Men can help in the fight against violence and sexual assault toward women.
This was the message stressed by a Valley Trauma Center prevention educators at a sexual assault workshop on Tuesday at CSUN’s Women’s Center.
“Rape doesn’t stop without non-violent men stepping in,” said prevention educator Jae Weiss, who was filling in for Peggie Rayna, the project director of Peace Over Violence. Rayna was busy lobbying for the Peace Over Violence cause in Sacramento.
Aggression toward women is perpetuated by severely limiting appropriate male responses through what could be characterized as “macho” socialization, she said.
“The reality in all of our lives is that the predators out there hurt us all,” she said.
The Valley Trauma Center’s bilingual prevention education specialist, Janett Cardiel was also on hand to emphasize the different norms men and women encounter and are expected to adhere to, lest they be ostracized.
“We live in a dichotomy where guys are supposed to have sex and girls are not supposed to give it up,” Cardiel said.
The paradigm of masculinity must be changed for progress to happen, Weiss added.
It is important to offer prevention methods, she said, yet responsibility cannot be shifted to the victim.
The most common time for someone to be sexually assaulted is during their college years, more specifically in their first semester, Weiss said.
“It is important to create awareness about sexual assault among college students because a lot of students are not familiar with it,” said Ayu Nishikawa, assistant director of the Women’s Center.
Weiss cautioned that although there is nothing an individual can do that justifies sexual assault, certain behavior, such as drug use and alcohol consumption, can cause an individual to become more vulnerable to a person inclined to predatory behavior.

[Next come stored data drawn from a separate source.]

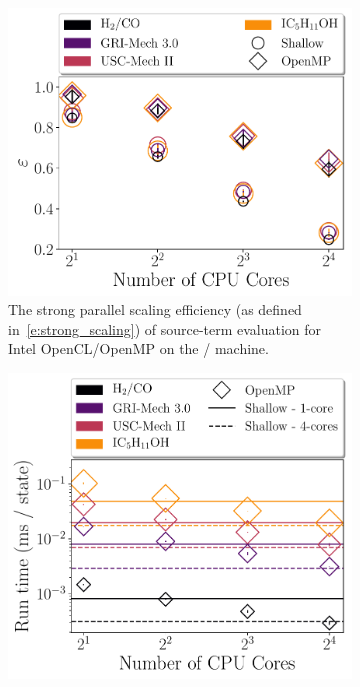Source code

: \documentclass[12pt,number,sort&compress,preprint]{elsarticle}
\begin{document}
\begin{figure}[htbp]
   \centering
  \begin{subfigure}[t]{0.48\linewidth}
      \includegraphics[width=\textwidth]{source_parallel_scaling.pdf}
      \caption{The strong parallel scaling efficiency (as defined in~\cref{e:strong_scaling}) of source-term evaluation for Intel OpenCL\slash OpenMP on the \avx/ machine.}
      \label{F:source_parallel_scaling}
  \end{subfigure}
  \hfill
  \begin{subfigure}[t]{0.48\linewidth}
      \includegraphics[width=\textwidth]{source_crossover.pdf}

\end{subfigure}
\end{figure}
\end{document}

“There’s nothing that someone does or doesn’t do or wears or takes or swallows or drinks that ever justifies sexual assault,” Weiss said.
One way victims are being assaulted is by date rape drugs such as Rohypnol, Weiss said.
“You may even appear to be sexually aggressive because you’re out there feeling great. You may appear to be fully awake and participatory but you’re in fact unconscious,” Weiss said.
According to the U.S. Drug Enforcement Agency Web site “Rohypnol causes anterograde amnesia,” which is then defined as “the inability to remember any new information from the point when the drug takes effect.”
Weiss continued: “It has also created a new kind of assailant because it takes less guts to assault someone who is unconscious or not conscious of their actions. So people who might not have been a rapist or a sexual assailant under other circumstances” might be so in this situation.
“The period of time that drug stays in your system is so short that unless they do a test within approximately 12 hours” to determine if it is present, the evidence will be lost, Weiss said.
One in four women and one in six men will have been assaulted by their 18th birthday, Weiss said.
In fact, of all the survivors treated at the Valley Trauma Center, “over a third are children under the age of five.”
As with date rape cases, the sexual assault of a child is difficult to prosecute for the lack and/or pliability of the child’s memory, Weiss said, as well as the silence assailants elicit from the child for fear of reprisal.
The Valley Trauma Center will be hosting, Would You walk a Mile In Her Shoes?, a men’s march to stop rape, sexual assault and gender violence in which men walk a mile wearing high heels down Ventura Boulevard on April 28.